(Working data):
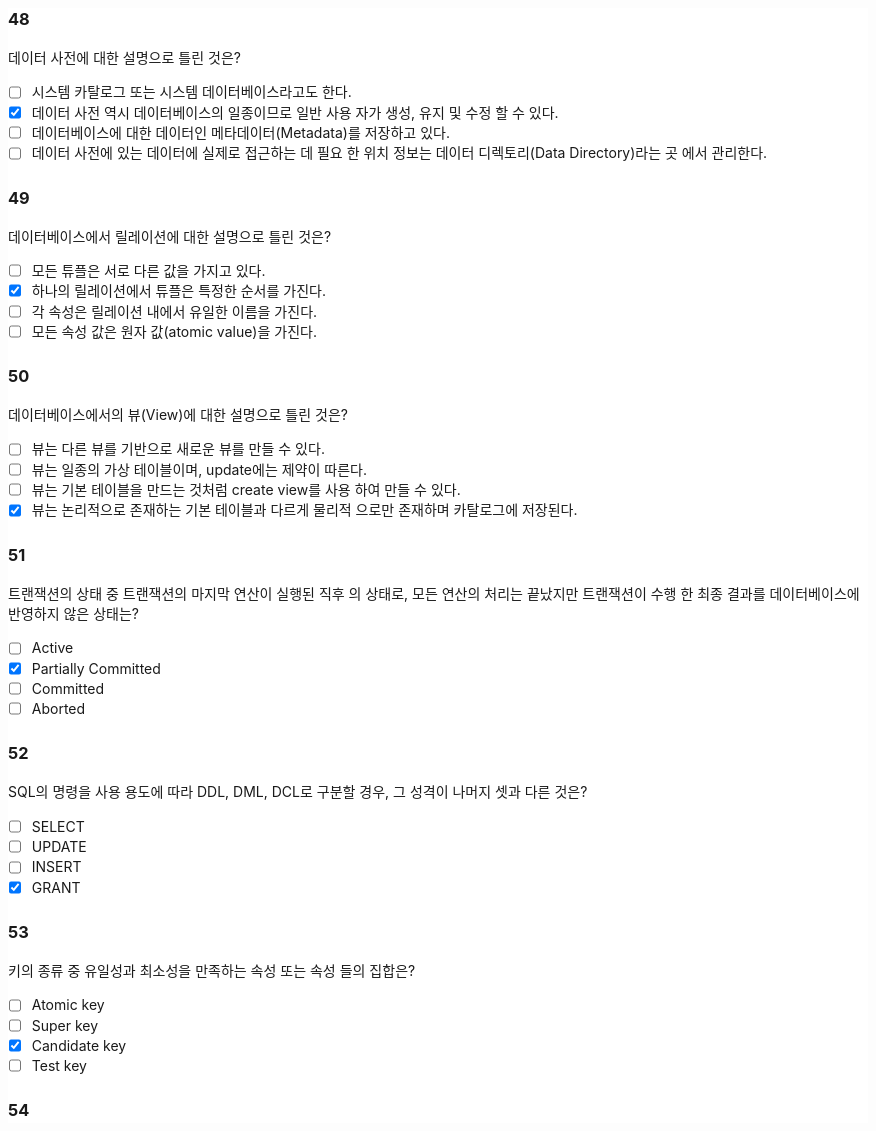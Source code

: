 ### 48

데이터 사전에 대한 설명으로 틀린 것은?   

- [ ] 시스템 카탈로그 또는 시스템 데이터베이스라고도 한다.   
- [x] 데이터 사전 역시 데이터베이스의 일종이므로 일반 사용 자가 생성, 유지 및 수정 할 수 있다.   
- [ ] 데이터베이스에 대한 데이터인 메타데이터(Metadata)를 저장하고 있다.   
- [ ] 데이터 사전에 있는 데이터에 실제로 접근하는 데 필요 한 위치 정보는 데이터 디렉토리(Data Directory)라는 곳 에서 관리한다.

### 49

데이터베이스에서 릴레이션에 대한 설명으로 틀린 것은?   

- [ ] 모든 튜플은 서로 다른 값을 가지고 있다.   
- [x] 하나의 릴레이션에서 튜플은 특정한 순서를 가진다.   
- [ ] 각 속성은 릴레이션 내에서 유일한 이름을 가진다.   
- [ ] 모든 속성 값은 원자 값(atomic value)을 가진다.

### 50

데이터베이스에서의 뷰(View)에 대한 설명으로 틀린 것은?   

- [ ] 뷰는 다른 뷰를 기반으로 새로운 뷰를 만들 수 있다.   
- [ ] 뷰는 일종의 가상 테이블이며, update에는 제약이 따른다.   
- [ ] 뷰는 기본 테이블을 만드는 것처럼 create view를 사용 하여 만들 수 있다.   
- [x] 뷰는 논리적으로 존재하는 기본 테이블과 다르게 물리적 으로만 존재하며 카탈로그에 저장된다.

### 51

트랜잭션의 상태 중 트랜잭션의 마지막 연산이 실행된 직후 의 상태로, 모든 연산의 처리는 끝났지만 트랜잭션이 수행 한 최종 결과를 데이터베이스에 반영하지 않은 상태는?   

- [ ] Active 
- [x] Partially Committed   
- [ ] Committed 
- [ ] Aborted

### 52

SQL의 명령을 사용 용도에 따라 DDL, DML, DCL로 구분할 경우, 그 성격이 나머지 셋과 다른 것은?   

- [ ] SELECT 
- [ ] UPDATE   
- [ ] INSERT 
- [x] GRANT

### 53

키의 종류 중 유일성과 최소성을 만족하는 속성 또는 속성 들의 집합은?   

- [ ] Atomic key 
- [ ] Super key   
- [x] Candidate key 
- [ ] Test key

### 54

(Task goal):
What you write should match, character for character, the lines from the one with "- [x] Partially Committed" to the end of the data, both included.

(Task response):
- [x] Partially Committed   
- [ ] Committed 
- [ ] Aborted

### 52

SQL의 명령을 사용 용도에 따라 DDL, DML, DCL로 구분할 경우, 그 성격이 나머지 셋과 다른 것은?   

- [ ] SELECT 
- [ ] UPDATE   
- [ ] INSERT 
- [x] GRANT

### 53

키의 종류 중 유일성과 최소성을 만족하는 속성 또는 속성 들의 집합은?   

- [ ] Atomic key 
- [ ] Super key   
- [x] Candidate key 
- [ ] Test key

### 54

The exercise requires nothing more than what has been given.